Tania Cleaves (née Woloshyn) is an ‘alt-ac’ (alternative academic) and Research Development Manager in the Faculty of Arts, University of Nottingham.
Cleaves completed a PhD in Art History at the University of Nottingham (2004-2008) and two postdoctoral fellowships at McGill University (2010-2012, funded by SSHRC) and the University of Warwick (2012-2016, funded by Wellcome).
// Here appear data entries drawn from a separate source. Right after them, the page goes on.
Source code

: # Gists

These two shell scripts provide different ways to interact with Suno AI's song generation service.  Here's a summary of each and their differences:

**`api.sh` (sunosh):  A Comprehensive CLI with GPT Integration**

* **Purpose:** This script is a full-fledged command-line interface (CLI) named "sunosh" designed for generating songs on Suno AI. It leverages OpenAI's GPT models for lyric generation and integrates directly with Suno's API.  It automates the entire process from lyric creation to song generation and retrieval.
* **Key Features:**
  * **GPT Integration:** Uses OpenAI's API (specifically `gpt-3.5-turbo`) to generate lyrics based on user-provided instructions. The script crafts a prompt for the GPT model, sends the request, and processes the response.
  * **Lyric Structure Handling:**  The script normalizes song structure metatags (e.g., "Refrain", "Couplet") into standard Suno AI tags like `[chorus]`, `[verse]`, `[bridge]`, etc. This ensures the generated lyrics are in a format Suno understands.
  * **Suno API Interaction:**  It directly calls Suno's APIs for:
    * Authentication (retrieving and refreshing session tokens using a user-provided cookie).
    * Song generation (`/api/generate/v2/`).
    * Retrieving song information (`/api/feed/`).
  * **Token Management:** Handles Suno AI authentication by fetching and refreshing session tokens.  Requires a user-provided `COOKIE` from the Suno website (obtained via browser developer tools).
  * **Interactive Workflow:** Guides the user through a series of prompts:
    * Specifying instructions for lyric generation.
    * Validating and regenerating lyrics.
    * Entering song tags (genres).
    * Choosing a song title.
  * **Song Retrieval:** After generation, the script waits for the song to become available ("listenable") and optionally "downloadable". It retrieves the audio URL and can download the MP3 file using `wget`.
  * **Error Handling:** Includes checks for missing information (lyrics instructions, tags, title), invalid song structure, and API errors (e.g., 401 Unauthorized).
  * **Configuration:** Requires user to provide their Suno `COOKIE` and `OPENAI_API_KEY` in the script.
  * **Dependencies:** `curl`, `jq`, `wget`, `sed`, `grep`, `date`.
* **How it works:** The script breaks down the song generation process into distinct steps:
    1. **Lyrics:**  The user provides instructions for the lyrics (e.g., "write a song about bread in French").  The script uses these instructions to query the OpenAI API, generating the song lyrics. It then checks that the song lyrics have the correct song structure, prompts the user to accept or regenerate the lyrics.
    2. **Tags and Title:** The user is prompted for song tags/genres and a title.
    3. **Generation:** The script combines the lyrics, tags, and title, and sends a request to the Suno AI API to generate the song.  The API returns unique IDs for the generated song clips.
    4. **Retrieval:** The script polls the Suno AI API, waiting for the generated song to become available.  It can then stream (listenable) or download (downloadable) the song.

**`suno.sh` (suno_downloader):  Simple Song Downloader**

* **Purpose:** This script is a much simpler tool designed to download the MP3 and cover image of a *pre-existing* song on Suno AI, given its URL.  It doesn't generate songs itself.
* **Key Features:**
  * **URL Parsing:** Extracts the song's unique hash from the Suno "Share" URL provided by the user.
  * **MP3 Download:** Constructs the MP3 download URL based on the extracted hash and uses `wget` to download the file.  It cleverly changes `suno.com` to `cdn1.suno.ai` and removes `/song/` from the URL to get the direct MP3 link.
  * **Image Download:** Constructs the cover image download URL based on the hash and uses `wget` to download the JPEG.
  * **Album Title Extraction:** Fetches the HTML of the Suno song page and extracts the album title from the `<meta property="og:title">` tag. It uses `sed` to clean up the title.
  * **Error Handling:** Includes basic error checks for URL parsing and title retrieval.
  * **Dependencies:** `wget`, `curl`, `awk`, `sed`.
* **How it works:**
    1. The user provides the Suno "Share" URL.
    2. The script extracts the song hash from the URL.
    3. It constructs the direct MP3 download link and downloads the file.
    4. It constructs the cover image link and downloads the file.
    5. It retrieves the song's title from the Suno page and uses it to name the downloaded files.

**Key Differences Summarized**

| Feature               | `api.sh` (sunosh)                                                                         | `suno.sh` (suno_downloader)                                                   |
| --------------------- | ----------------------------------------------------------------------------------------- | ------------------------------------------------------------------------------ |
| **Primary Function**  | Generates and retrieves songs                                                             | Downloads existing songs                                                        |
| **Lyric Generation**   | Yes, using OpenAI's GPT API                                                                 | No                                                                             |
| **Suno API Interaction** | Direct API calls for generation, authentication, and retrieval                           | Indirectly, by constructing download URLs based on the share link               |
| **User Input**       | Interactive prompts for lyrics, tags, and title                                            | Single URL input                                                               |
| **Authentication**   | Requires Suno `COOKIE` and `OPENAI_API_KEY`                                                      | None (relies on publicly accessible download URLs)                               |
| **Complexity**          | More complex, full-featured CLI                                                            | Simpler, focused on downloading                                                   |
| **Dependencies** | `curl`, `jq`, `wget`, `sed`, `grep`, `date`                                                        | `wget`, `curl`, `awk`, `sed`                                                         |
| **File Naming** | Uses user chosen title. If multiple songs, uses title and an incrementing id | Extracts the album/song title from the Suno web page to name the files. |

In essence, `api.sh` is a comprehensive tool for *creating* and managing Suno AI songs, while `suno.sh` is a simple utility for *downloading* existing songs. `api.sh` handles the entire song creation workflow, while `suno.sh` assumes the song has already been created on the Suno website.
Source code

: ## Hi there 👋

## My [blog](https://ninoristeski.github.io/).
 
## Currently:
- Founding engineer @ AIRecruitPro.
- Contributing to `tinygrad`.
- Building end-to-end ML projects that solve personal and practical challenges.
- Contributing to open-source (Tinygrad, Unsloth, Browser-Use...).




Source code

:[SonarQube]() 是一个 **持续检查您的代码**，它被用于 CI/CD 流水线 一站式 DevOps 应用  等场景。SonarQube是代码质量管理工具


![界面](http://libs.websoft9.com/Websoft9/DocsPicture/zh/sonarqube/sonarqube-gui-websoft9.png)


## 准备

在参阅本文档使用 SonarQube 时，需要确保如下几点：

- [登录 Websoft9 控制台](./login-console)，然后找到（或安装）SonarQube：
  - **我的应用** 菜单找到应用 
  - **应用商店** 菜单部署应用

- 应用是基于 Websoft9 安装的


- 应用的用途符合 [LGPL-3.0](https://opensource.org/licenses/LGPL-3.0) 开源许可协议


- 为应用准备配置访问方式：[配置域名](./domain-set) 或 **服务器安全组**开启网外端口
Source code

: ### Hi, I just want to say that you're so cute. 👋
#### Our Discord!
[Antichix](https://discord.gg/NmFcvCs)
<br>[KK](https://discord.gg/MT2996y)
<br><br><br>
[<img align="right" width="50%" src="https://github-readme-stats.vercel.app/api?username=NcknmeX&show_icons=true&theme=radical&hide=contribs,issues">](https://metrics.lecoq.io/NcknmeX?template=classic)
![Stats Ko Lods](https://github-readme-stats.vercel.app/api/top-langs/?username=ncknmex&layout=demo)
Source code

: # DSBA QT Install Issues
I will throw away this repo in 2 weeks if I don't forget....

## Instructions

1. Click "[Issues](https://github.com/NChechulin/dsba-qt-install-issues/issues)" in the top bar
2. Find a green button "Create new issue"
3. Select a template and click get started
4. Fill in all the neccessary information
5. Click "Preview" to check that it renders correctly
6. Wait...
She has published widely on the intersecting modern histories of art and medicine, including her monograph Soaking Up the Rays: Light Therapy and Visual Culture in Britain, c.1890-1940 (MUP, 2017). Cleaves has curated four exhibitions on her research: at the Osler Library, McGill University; at the Modern Records Centre, University of Warwick; at the Leamington Spa Art Gallery and Museum; and at the Florence Nightingale Museum, London. The latter, The Kiss of Light, was funded by a Wellcome People Award, on which Cleaves acted as Co-I with Natasha McEnroe (PI) and Hilary Marland (Co-I).
With funding from the Paul Mellon Centre, Association for Art History and Peter E. Palmquist Memorial Fund, she is currently writing her second monograph, Touchy Subjects: Nude Photography and Nudism in Britain, c.1930-1950. Her most recent article is ‘Out of reach: photographs of child nudists’, with Grey Room (Summer 2024).